From DGH on Do Some Pray More Effectually than Others Submitted on 2015/02/04 at 12:15 pm

Mark, nice of you to avail yourself of the open comments policy at Old Life. I wonder what you think. But in light of your post about the efficacy of prayer and the way you left us at Old Life, I have a few questions.

First, you write:

There are some who know God’s will, pray with great faith, keep God’s commandments, and so have effectual prayers. That’s why the man, Christ Jesus, prayed with such efficacy.

I wonder after your encounter with Iain Duguid if your prayers were less effectual. You seemed to be upset, in my estimate, needlessly so. So I wonder if you could reflect on your own experience with holiness and prayer life after this recent episode of on-line banter.

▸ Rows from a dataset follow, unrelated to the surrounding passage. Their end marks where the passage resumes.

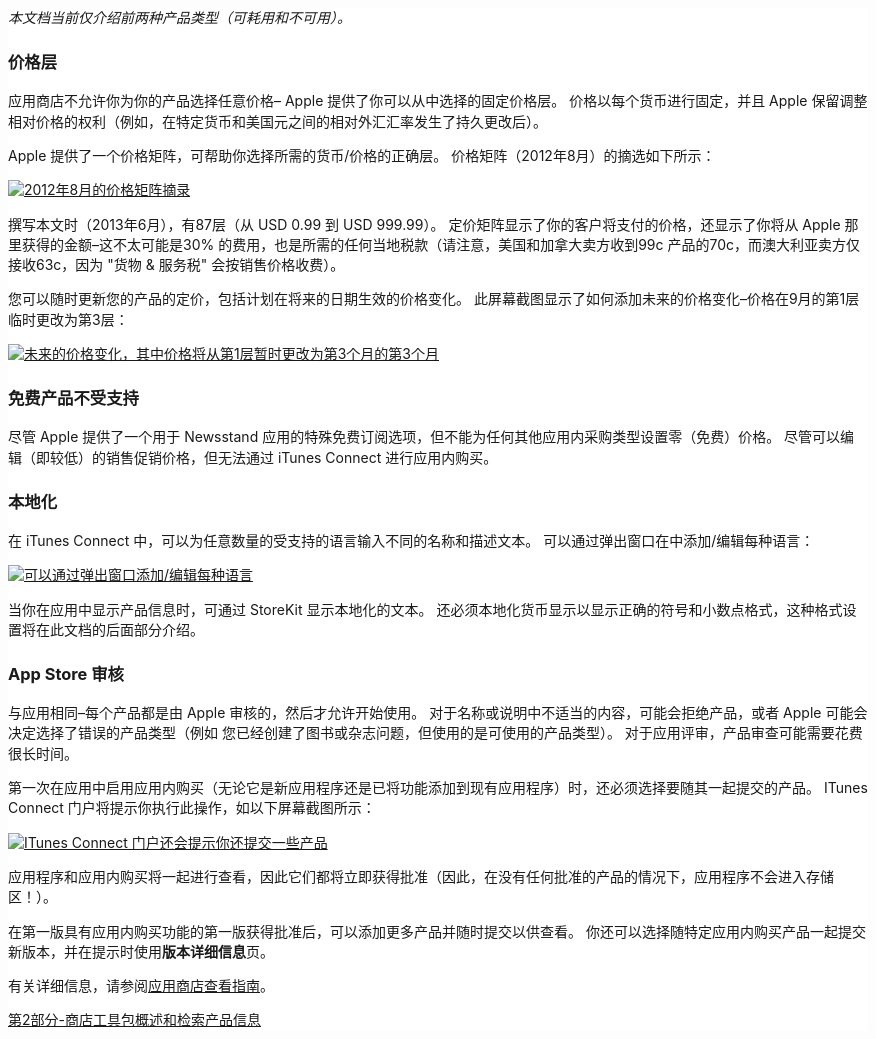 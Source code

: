  *本文档当前仅介绍前两种产品类型（可耗用和不可用）。*

 <a name="Price_Tiers"></a>

### <a name="price-tiers"></a>价格层

应用商店不允许你为你的产品选择任意价格– Apple 提供了你可以从中选择的固定价格层。 价格以每个货币进行固定，并且 Apple 保留调整相对价格的权利（例如，在特定货币和美国元之间的相对外汇汇率发生了持久更改后）。

Apple 提供了一个价格矩阵，可帮助你选择所需的货币/价格的正确层。 价格矩阵（2012年8月）的摘选如下所示：

 [![2012年8月的价格矩阵摘录](in-app-purchase-basics-and-configuration-images/image10.png)](in-app-purchase-basics-and-configuration-images/image10.png#lightbox)

撰写本文时（2013年6月），有87层（从 USD 0.99 到 USD 999.99）。 定价矩阵显示了你的客户将支付的价格，还显示了你将从 Apple 那里获得的金额–这不太可能是30% 的费用，也是所需的任何当地税款（请注意，美国和加拿大卖方收到99c 产品的70c，而澳大利亚卖方仅接收63c，因为 "货物 &amp; 服务税" 会按销售价格收费）。

您可以随时更新您的产品的定价，包括计划在将来的日期生效的价格变化。 此屏幕截图显示了如何添加未来的价格变化–价格在9月的第1层临时更改为第3层：

 [![未来的价格变化，其中价格将从第1层暂时更改为第3个月的第3个月](in-app-purchase-basics-and-configuration-images/image11.png)](in-app-purchase-basics-and-configuration-images/image11.png#lightbox)

### <a name="free-products-not-supported"></a>免费产品不受支持

尽管 Apple 提供了一个用于 Newsstand 应用的特殊免费订阅选项，但不能为任何其他应用内采购类型设置零（免费）价格。 尽管可以编辑（即较低）的销售促销价格，但无法通过 iTunes Connect 进行应用内购买。

### <a name="localization"></a>本地化

在 iTunes Connect 中，可以为任意数量的受支持的语言输入不同的名称和描述文本。 可以通过弹出窗口在中添加/编辑每种语言：

 [![可以通过弹出窗口添加/编辑每种语言](in-app-purchase-basics-and-configuration-images/image12.png)](in-app-purchase-basics-and-configuration-images/image12.png#lightbox)   

当你在应用中显示产品信息时，可通过 StoreKit 显示本地化的文本。 还必须本地化货币显示以显示正确的符号和小数点格式，这种格式设置将在此文档的后面部分介绍。

### <a name="app-store-review"></a>App Store 审核

与应用相同–每个产品都是由 Apple 审核的，然后才允许开始使用。 对于名称或说明中不适当的内容，可能会拒绝产品，或者 Apple 可能会决定选择了错误的产品类型（例如 您已经创建了图书或杂志问题，但使用的是可使用的产品类型）。 对于应用评审，产品审查可能需要花费很长时间。

第一次在应用中启用应用内购买（无论它是新应用程序还是已将功能添加到现有应用程序）时，还必须选择要随其一起提交的产品。 ITunes Connect 门户将提示你执行此操作，如以下屏幕截图所示：

 [![ITunes Connect 门户还会提示你还提交一些产品](in-app-purchase-basics-and-configuration-images/image13.png)](in-app-purchase-basics-and-configuration-images/image13.png#lightbox)   

应用程序和应用内购买将一起进行查看，因此它们都将立即获得批准（因此，在没有任何批准的产品的情况下，应用程序不会进入存储区！）。

在第一版具有应用内购买功能的第一版获得批准后，可以添加更多产品并随时提交以供查看。 你还可以选择随特定应用内购买产品一起提交新版本，并在提示时使用**版本详细信息**页。

有关详细信息，请参阅[应用商店查看指南](https://developer.apple.com/appstore/guidelines.html)。

 [第2部分-商店工具包概述和检索产品信息](~/ios/platform/in-app-purchasing/store-kit-overview-and-retreiving-product-information.md)
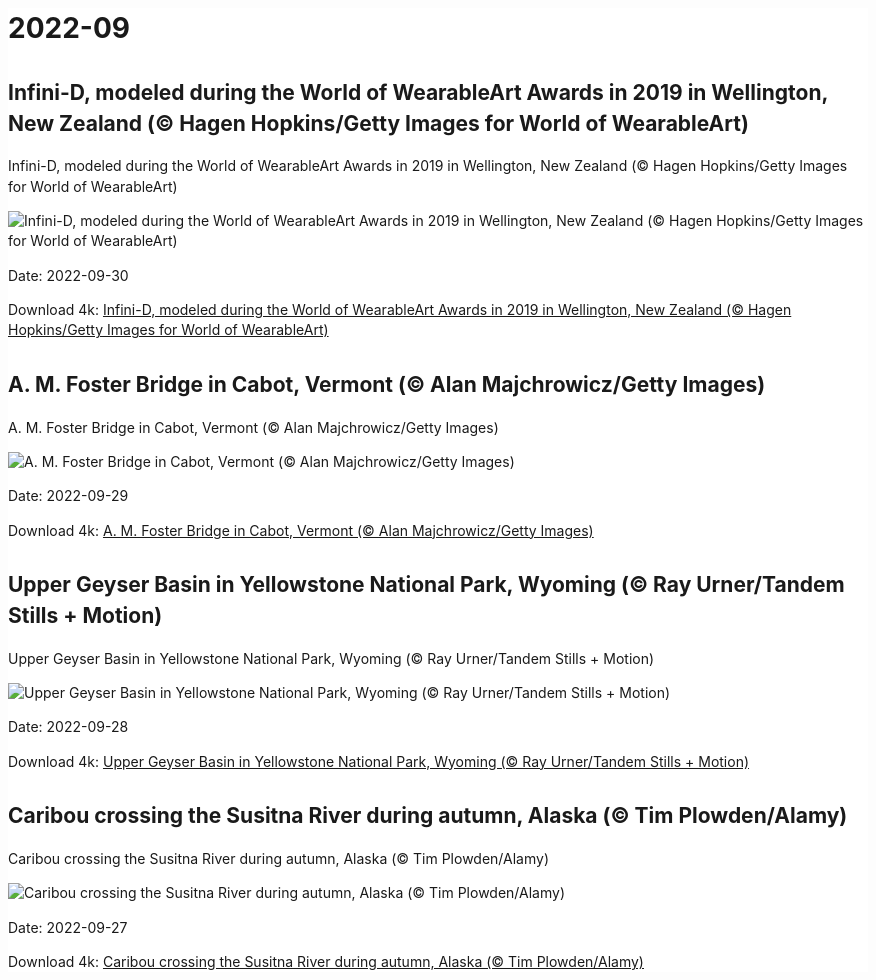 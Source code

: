 # 2022-09

## Infini-D, modeled during the World of WearableArt Awards in 2019 in Wellington, New Zealand (© Hagen Hopkins/Getty Images for World of WearableArt)

Infini-D, modeled during the World of WearableArt Awards in 2019 in Wellington, New Zealand (© Hagen Hopkins/Getty Images for World of WearableArt)

![Infini-D, modeled during the World of WearableArt Awards in 2019 in Wellington, New Zealand (© Hagen Hopkins/Getty Images for World of WearableArt)](https://bing.com/th?id=OHR.InfiniD_EN-US7855471603_UHD.jpg&w=1024&h=576)

Date: 2022-09-30

Download 4k: [Infini-D, modeled during the World of WearableArt Awards in 2019 in Wellington, New Zealand (© Hagen Hopkins/Getty Images for World of WearableArt)](https://bing.com/th?id=OHR.InfiniD_EN-US7855471603_UHD.jpg)

## A. M. Foster Bridge in Cabot, Vermont (© Alan Majchrowicz/Getty Images)

A. M. Foster Bridge in Cabot, Vermont (© Alan Majchrowicz/Getty Images)

![A. M. Foster Bridge in Cabot, Vermont (© Alan Majchrowicz/Getty Images)](https://bing.com/th?id=OHR.FosterCoveredBridge_EN-US7763700078_UHD.jpg&w=1024&h=576)

Date: 2022-09-29

Download 4k: [A. M. Foster Bridge in Cabot, Vermont (© Alan Majchrowicz/Getty Images)](https://bing.com/th?id=OHR.FosterCoveredBridge_EN-US7763700078_UHD.jpg)

## Upper Geyser Basin in Yellowstone National Park, Wyoming (© Ray Urner/Tandem Stills + Motion)

Upper Geyser Basin in Yellowstone National Park, Wyoming (© Ray Urner/Tandem Stills + Motion)

![Upper Geyser Basin in Yellowstone National Park, Wyoming (© Ray Urner/Tandem Stills + Motion)](https://bing.com/th?id=OHR.YellowstoneUGB_EN-US7573964019_UHD.jpg&w=1024&h=576)

Date: 2022-09-28

Download 4k: [Upper Geyser Basin in Yellowstone National Park, Wyoming (© Ray Urner/Tandem Stills + Motion)](https://bing.com/th?id=OHR.YellowstoneUGB_EN-US7573964019_UHD.jpg)

## Caribou crossing the Susitna River during autumn, Alaska (© Tim Plowden/Alamy)

Caribou crossing the Susitna River during autumn, Alaska (© Tim Plowden/Alamy)

![Caribou crossing the Susitna River during autumn, Alaska (© Tim Plowden/Alamy)](https://bing.com/th?id=OHR.SusitnaRiver_EN-US7154675950_UHD.jpg&w=1024&h=576)

Date: 2022-09-27

Download 4k: [Caribou crossing the Susitna River during autumn, Alaska (© Tim Plowden/Alamy)](https://bing.com/th?id=OHR.SusitnaRiver_EN-US7154675950_UHD.jpg)
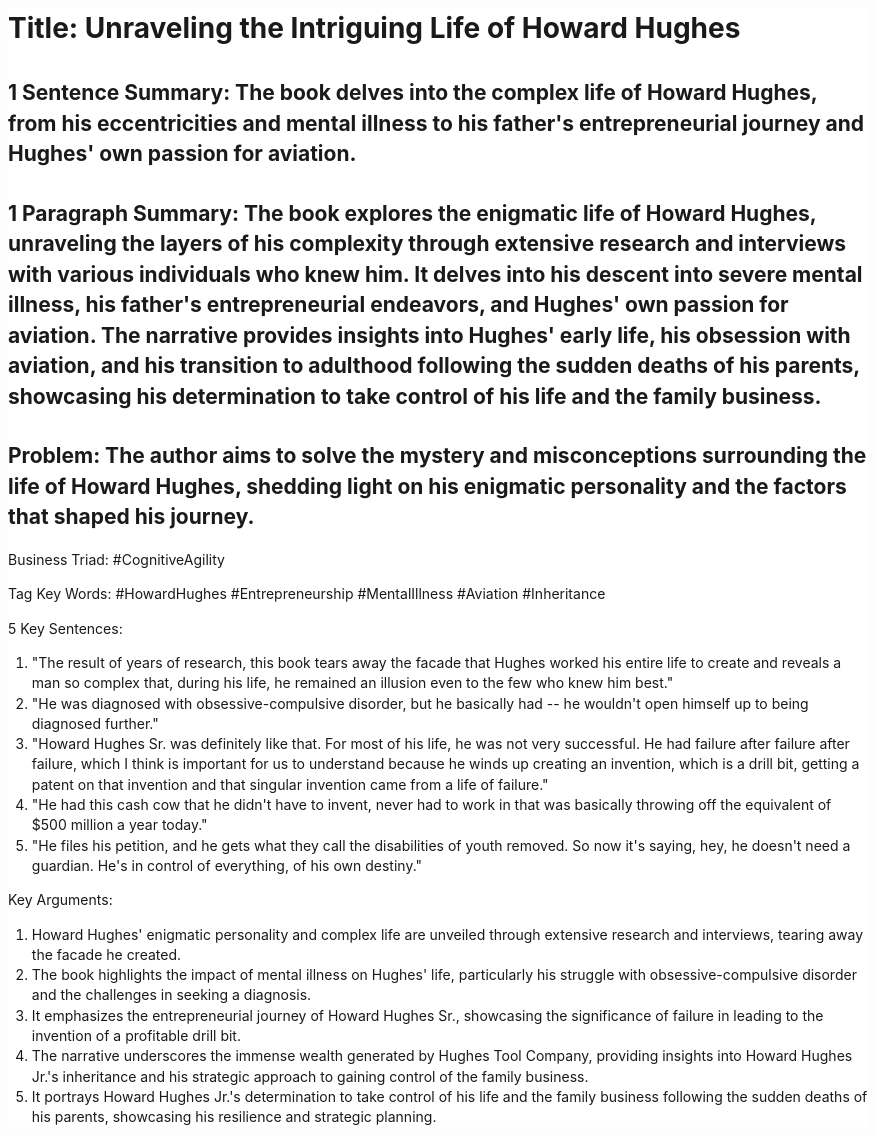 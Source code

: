 # Title: Unraveling the Intriguing Life of Howard Hughes

## 1 Sentence Summary: The book delves into the complex life of Howard Hughes, from his eccentricities and mental illness to his father's entrepreneurial journey and Hughes' own passion for aviation.

## 1 Paragraph Summary: The book explores the enigmatic life of Howard Hughes, unraveling the layers of his complexity through extensive research and interviews with various individuals who knew him. It delves into his descent into severe mental illness, his father's entrepreneurial endeavors, and Hughes' own passion for aviation. The narrative provides insights into Hughes' early life, his obsession with aviation, and his transition to adulthood following the sudden deaths of his parents, showcasing his determination to take control of his life and the family business.

## Problem: The author aims to solve the mystery and misconceptions surrounding the life of Howard Hughes, shedding light on his enigmatic personality and the factors that shaped his journey.

Business Triad: #CognitiveAgility

Tag Key Words: #HowardHughes #Entrepreneurship #MentalIllness #Aviation #Inheritance

5 Key Sentences:
1. "The result of years of research, this book tears away the facade that Hughes worked his entire life to create and reveals a man so complex that, during his life, he remained an illusion even to the few who knew him best."
2. "He was diagnosed with obsessive-compulsive disorder, but he basically had -- he wouldn't open himself up to being diagnosed further."
3. "Howard Hughes Sr. was definitely like that. For most of his life, he was not very successful. He had failure after failure after failure, which I think is important for us to understand because he winds up creating an invention, which is a drill bit, getting a patent on that invention and that singular invention came from a life of failure."
4. "He had this cash cow that he didn't have to invent, never had to work in that was basically throwing off the equivalent of $500 million a year today."
5. "He files his petition, and he gets what they call the disabilities of youth removed. So now it's saying, hey, he doesn't need a guardian. He's in control of everything, of his own destiny."

Key Arguments:
1. Howard Hughes' enigmatic personality and complex life are unveiled through extensive research and interviews, tearing away the facade he created.
2. The book highlights the impact of mental illness on Hughes' life, particularly his struggle with obsessive-compulsive disorder and the challenges in seeking a diagnosis.
3. It emphasizes the entrepreneurial journey of Howard Hughes Sr., showcasing the significance of failure in leading to the invention of a profitable drill bit.
4. The narrative underscores the immense wealth generated by Hughes Tool Company, providing insights into Howard Hughes Jr.'s inheritance and his strategic approach to gaining control of the family business.
5. It portrays Howard Hughes Jr.'s determination to take control of his life and the family business following the sudden deaths of his parents, showcasing his resilience and strategic planning.
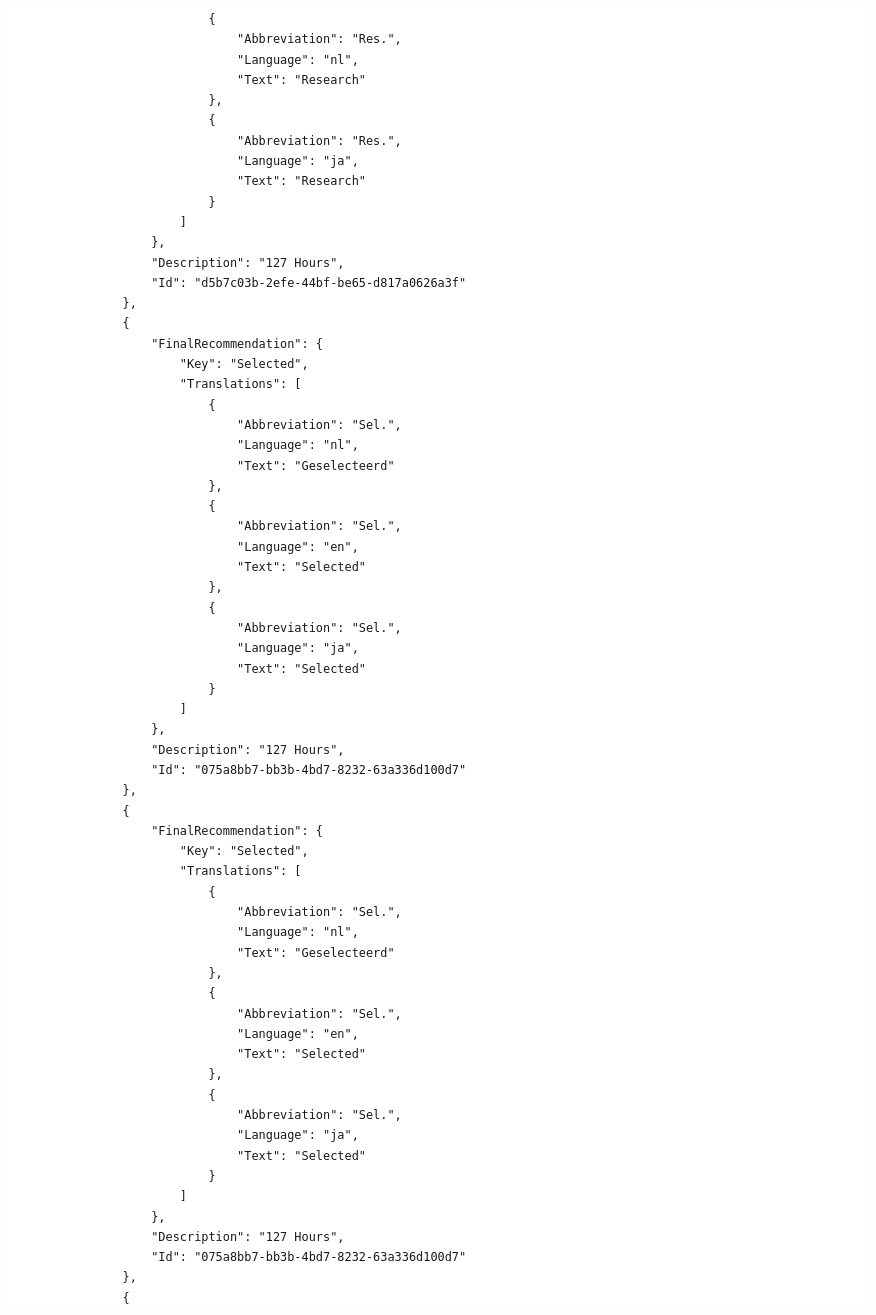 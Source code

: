                                 {
                                    "Abbreviation": "Res.",
                                    "Language": "nl",
                                    "Text": "Research"
                                },
                                {
                                    "Abbreviation": "Res.",
                                    "Language": "ja",
                                    "Text": "Research"
                                }
                            ]
                        },
                        "Description": "127 Hours",
                        "Id": "d5b7c03b-2efe-44bf-be65-d817a0626a3f"
                    },
                    {
                        "FinalRecommendation": {
                            "Key": "Selected",
                            "Translations": [
                                {
                                    "Abbreviation": "Sel.",
                                    "Language": "nl",
                                    "Text": "Geselecteerd"
                                },
                                {
                                    "Abbreviation": "Sel.",
                                    "Language": "en",
                                    "Text": "Selected"
                                },
                                {
                                    "Abbreviation": "Sel.",
                                    "Language": "ja",
                                    "Text": "Selected"
                                }
                            ]
                        },
                        "Description": "127 Hours",
                        "Id": "075a8bb7-bb3b-4bd7-8232-63a336d100d7"
                    },
                    {
                        "FinalRecommendation": {
                            "Key": "Selected",
                            "Translations": [
                                {
                                    "Abbreviation": "Sel.",
                                    "Language": "nl",
                                    "Text": "Geselecteerd"
                                },
                                {
                                    "Abbreviation": "Sel.",
                                    "Language": "en",
                                    "Text": "Selected"
                                },
                                {
                                    "Abbreviation": "Sel.",
                                    "Language": "ja",
                                    "Text": "Selected"
                                }
                            ]
                        },
                        "Description": "127 Hours",
                        "Id": "075a8bb7-bb3b-4bd7-8232-63a336d100d7"
                    },
                    {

Second, you sign off your post by invoking Machen’s telegram to John Murray: “Pastor Mark Jones is so thankful for the prayer life of Christ. No hope without it.” Are you on your deathbed? If so, how should we pray? And should we only pray after improving our sanctification?

Last, have you heard of John Calvin? You write this:

Consider the Apostle John’s words: “…and whatever we ask we receive from him, because we keep his commandments and do what pleases him” (1 Jn. 3:22). This verse makes clear that receiving from God is connected to obeying God.

But listen to how Calvin renders that verse:

22 And whatsoever we ask These two things are connected, confidence and prayer. As before he shewed that an evil conscience is inconsistent with confidence, so now he declares that none can really pray to God but those who with a pure heart, fear and rightly worship him. The latter follows from the former. It is a general truth taught in Scripture, that the ungodly are not heard by God, but that on the contrary, their sacrifices and prayers are an abomination to him. Hence the door is here closed up against hypocrites, lest they should in contempt of him rush into his presence.

He does not yet mean that a good conscience must be brought, as though it obtained favor to our prayers. Woe to us if we look on works, which have nothing in them but what is a cause of fear and trembling. The faithful, then, cannot otherwise come to God’s tribunal than by relying on Christ the Mediator. But as the love of God is ever connected with faith, the Apostle, in order that he might the more severely reprove hypocrites, deprives them of that singular privilege with which God favors his own children; that is, lest they should think that their prayers have an access to God.
By saying, because we keep his commandments, he means not that confidence in prayer is founded on our works; but he teaches this only, that true religion and the sincere worship of God cannot be separated from faith. Nor ought it to appear strange that he uses a causal particle, though he does not speak of a cause; for an inseparable addition is sometimes mentioned as a cause as when one says, Because the sun shines over us at midday, there is more heat; but it does not follow that heat comes from light.

Be well.

The "Good" News of Obedient Faith

Msgr. Charles Pope (how’s that for a name?) explains:

3. The Gospel is not merely noetic (informative); it is dynamic (transformative). God said, “Let there be light,” and there was light. Thus when God says “Be holy,” His words contain the actual power to effect what they announce, provided we receive them in faith.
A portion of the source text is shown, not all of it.